Banco do Brasil Lança Pagamentos com Pix na Argentina

O Banco do Brasil anunciou, na última sexta-feira, 6 de março, uma nova funcionalidade que permite aos brasileiros utilizarem o Pix para realizar pagamentos em estabelecimentos físicos na Argentina.

Como Funciona o Novo Serviço

Desenvolvido em parceria com o Banco Patagonia, o serviço possibilita que qualquer usuário do Pix, mesmo aqueles que não são clientes do Banco do Brasil, efetue pagamentos ao escanear um QR Code disponibilizado pelo comerciante. A transação é finalizada diretamente no aplicativo do banco brasileiro do usuário.

O processo é semelhante ao pagamento via Pix no Brasil. Após escanear o QR Code, o cliente confirma a operação no aplicativo, e o valor é debitado de sua conta em reais.

Conversão Cambial e Impostos

Nos bastidores, o Banco do Brasil realiza automaticamente a conversão cambial para a moeda local utilizando uma infraestrutura integrada via APIs. Para o usuário, a operação aparece no extrato como um Pix convencional, mas está sujeita à cobrança do Imposto sobre Operações Financeiras (IOF), conforme a legislação vigente.

Objetivos e Expansão do Serviço

Felipe Prince, vice-presidente de Controles Internos e Gestão de Risco do Banco do Brasil e conselheiro do Banco Patagonia, destacou que essa iniciativa faz parte da estratégia do banco de expandir sua atuação internacional em serviços de pagamento.
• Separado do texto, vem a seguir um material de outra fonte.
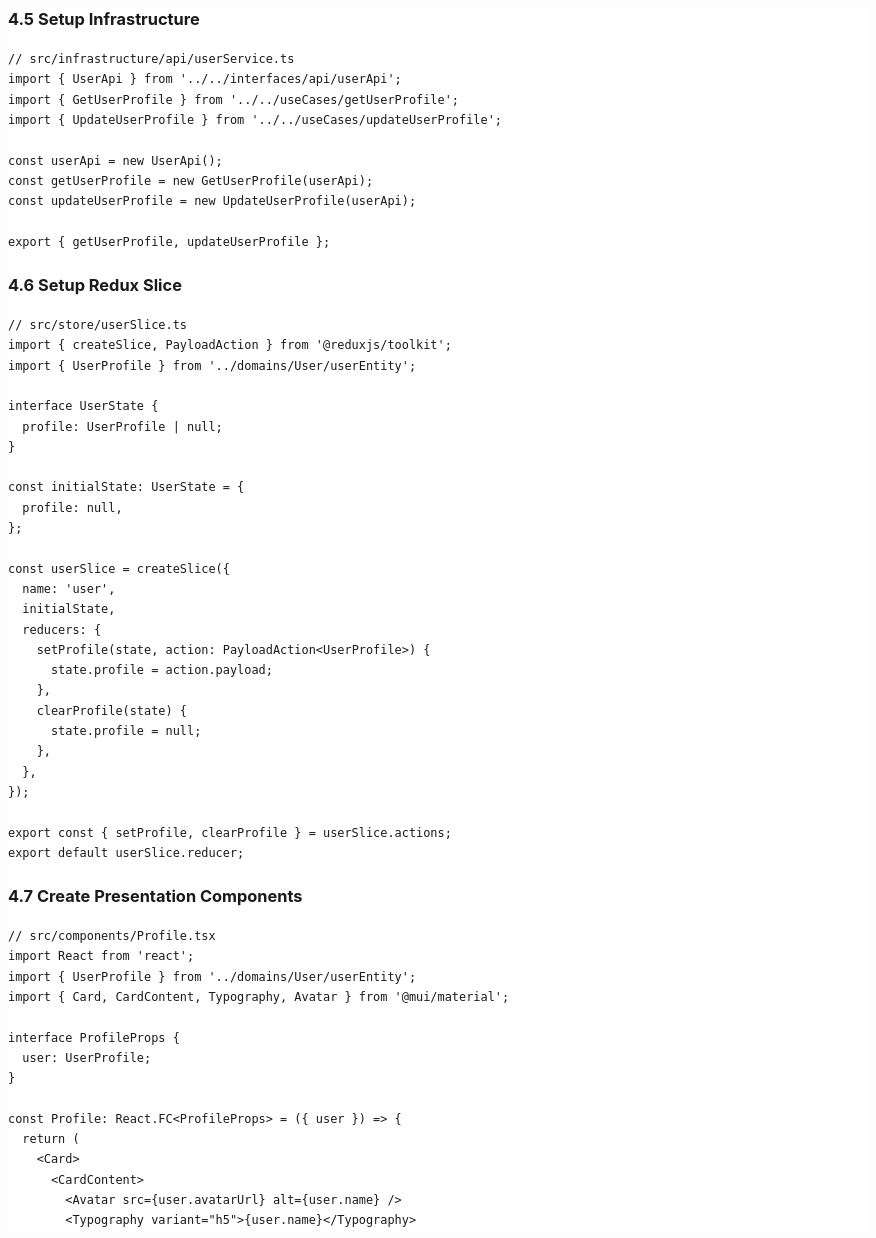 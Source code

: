 ### 4.5 Setup Infrastructure

```tsx
// src/infrastructure/api/userService.ts
import { UserApi } from '../../interfaces/api/userApi';
import { GetUserProfile } from '../../useCases/getUserProfile';
import { UpdateUserProfile } from '../../useCases/updateUserProfile';

const userApi = new UserApi();
const getUserProfile = new GetUserProfile(userApi);
const updateUserProfile = new UpdateUserProfile(userApi);

export { getUserProfile, updateUserProfile };
```

### 4.6 Setup Redux Slice

```tsx
// src/store/userSlice.ts
import { createSlice, PayloadAction } from '@reduxjs/toolkit';
import { UserProfile } from '../domains/User/userEntity';

interface UserState {
  profile: UserProfile | null;
}

const initialState: UserState = {
  profile: null,
};

const userSlice = createSlice({
  name: 'user',
  initialState,
  reducers: {
    setProfile(state, action: PayloadAction<UserProfile>) {
      state.profile = action.payload;
    },
    clearProfile(state) {
      state.profile = null;
    },
  },
});

export const { setProfile, clearProfile } = userSlice.actions;
export default userSlice.reducer;
```

### 4.7 Create Presentation Components

```tsx
// src/components/Profile.tsx
import React from 'react';
import { UserProfile } from '../domains/User/userEntity';
import { Card, CardContent, Typography, Avatar } from '@mui/material';

interface ProfileProps {
  user: UserProfile;
}

const Profile: React.FC<ProfileProps> = ({ user }) => {
  return (
    <Card>
      <CardContent>
        <Avatar src={user.avatarUrl} alt={user.name} />
        <Typography variant="h5">{user.name}</Typography>
```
Ele ressaltou que a solução foi pensada para todos os brasileiros, oferecendo segurança e um atendimento integrado entre Brasil e exterior.

Oswaldo Parré, presidente do Banco Patagonia, acredita que essa novidade pode impulsionar as vendas no comércio local e facilitar os pagamentos de turistas brasileiros que visitam a Argentina.

Possíveis Expansões Futuras

O Banco do Brasil também informou que está avaliando a possibilidade de expandir essa funcionalidade para outros mercados nas Américas, além de considerar destinos na Europa e na Ásia, priorizando regiões com maior fluxo de viajantes brasileiros.